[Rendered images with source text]
■ ■ ■
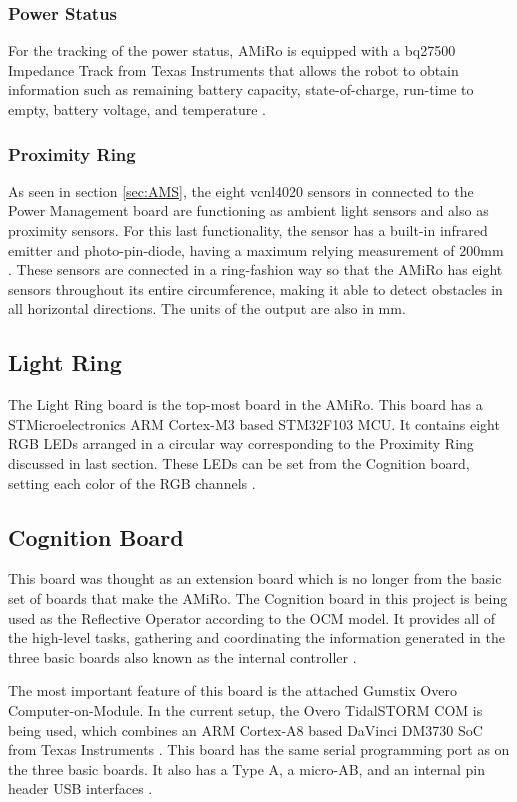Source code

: \documentclass[12pt]{report}%
\begin{document}
\subsubsection{Power Status}
For the tracking of the power status, AMiRo is equipped with a bq27500 Impedance Track from Texas Instruments that allows the robot to obtain information such as remaining battery capacity, state-of-charge, run-time to empty, battery voltage, and temperature \cite{impedancepart}.

\subsubsection{Proximity Ring}
As seen in section \ref{sec:AMS}, the eight vcnl4020 sensors in connected to the Power Management board are functioning as ambient light sensors and also as proximity sensors. For this last functionality, the sensor has a built-in infrared emitter and photo-pin-diode, having a maximum relying measurement of 200mm \cite{proxsensor}. These sensors are connected in a ring-fashion way so that the AMiRo has eight sensors throughout its entire circumference, making it able to detect obstacles in all horizontal directions. The units of the output are also in mm.

\subsection{Light Ring}
The Light Ring board is the top-most board in the AMiRo. This board has a STMicroelectronics ARM Cortex-M3 based STM32F103 MCU. It contains eight RGB LEDs arranged in a circular way corresponding to the Proximity Ring discussed in last section. These LEDs can be set from the Cognition board, setting each color of the RGB channels \cite{AMiRo_paper_modular}.

\subsection{Cognition Board}
\label{sub:cogn}
This board was thought as an extension board which is no longer from the basic set of boards that make the AMiRo. The Cognition board in this project is being used as the Reflective Operator according to the OCM model. It provides all of the high-level tasks, gathering and coordinating the information generated in the three basic boards also known as the internal controller \cite{AMiRo_paper_modular}.

The most important feature of this board is the attached Gumstix Overo Computer-on-Module. In the current setup, the Overo TidalSTORM COM is being used, which combines an ARM Cortex-A8 based DaVinci DM3730 SoC from Texas Instruments \cite{AMiRo_paper_modular}. This board has the same serial programming port as on the three basic boards. It also has a Type A, a micro-AB, and an internal pin header USB interfaces \cite{AMiRo_paper_modular}.
\end{document}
■ ■ ■
• [Task directions] Every record above must be given again exactly; drop the pictures.

• [Response to this exercise]
Source code

: \documentclass[12pt]{report}%
\begin{document}
\subsubsection{Power Status}
For the tracking of the power status, AMiRo is equipped with a bq27500 Impedance Track from Texas Instruments that allows the robot to obtain information such as remaining battery capacity, state-of-charge, run-time to empty, battery voltage, and temperature \cite{impedancepart}.

\subsubsection{Proximity Ring}
As seen in section \ref{sec:AMS}, the eight vcnl4020 sensors in connected to the Power Management board are functioning as ambient light sensors and also as proximity sensors. For this last functionality, the sensor has a built-in infrared emitter and photo-pin-diode, having a maximum relying measurement of 200mm \cite{proxsensor}. These sensors are connected in a ring-fashion way so that the AMiRo has eight sensors throughout its entire circumference, making it able to detect obstacles in all horizontal directions. The units of the output are also in mm.

\subsection{Light Ring}
The Light Ring board is the top-most board in the AMiRo. This board has a STMicroelectronics ARM Cortex-M3 based STM32F103 MCU. It contains eight RGB LEDs arranged in a circular way corresponding to the Proximity Ring discussed in last section. These LEDs can be set from the Cognition board, setting each color of the RGB channels \cite{AMiRo_paper_modular}.

\subsection{Cognition Board}
\label{sub:cogn}
This board was thought as an extension board which is no longer from the basic set of boards that make the AMiRo. The Cognition board in this project is being used as the Reflective Operator according to the OCM model. It provides all of the high-level tasks, gathering and coordinating the information generated in the three basic boards also known as the internal controller \cite{AMiRo_paper_modular}.

The most important feature of this board is the attached Gumstix Overo Computer-on-Module. In the current setup, the Overo TidalSTORM COM is being used, which combines an ARM Cortex-A8 based DaVinci DM3730 SoC from Texas Instruments \cite{AMiRo_paper_modular}. This board has the same serial programming port as on the three basic boards. It also has a Type A, a micro-AB, and an internal pin header USB interfaces \cite{AMiRo_paper_modular}.
\end{document}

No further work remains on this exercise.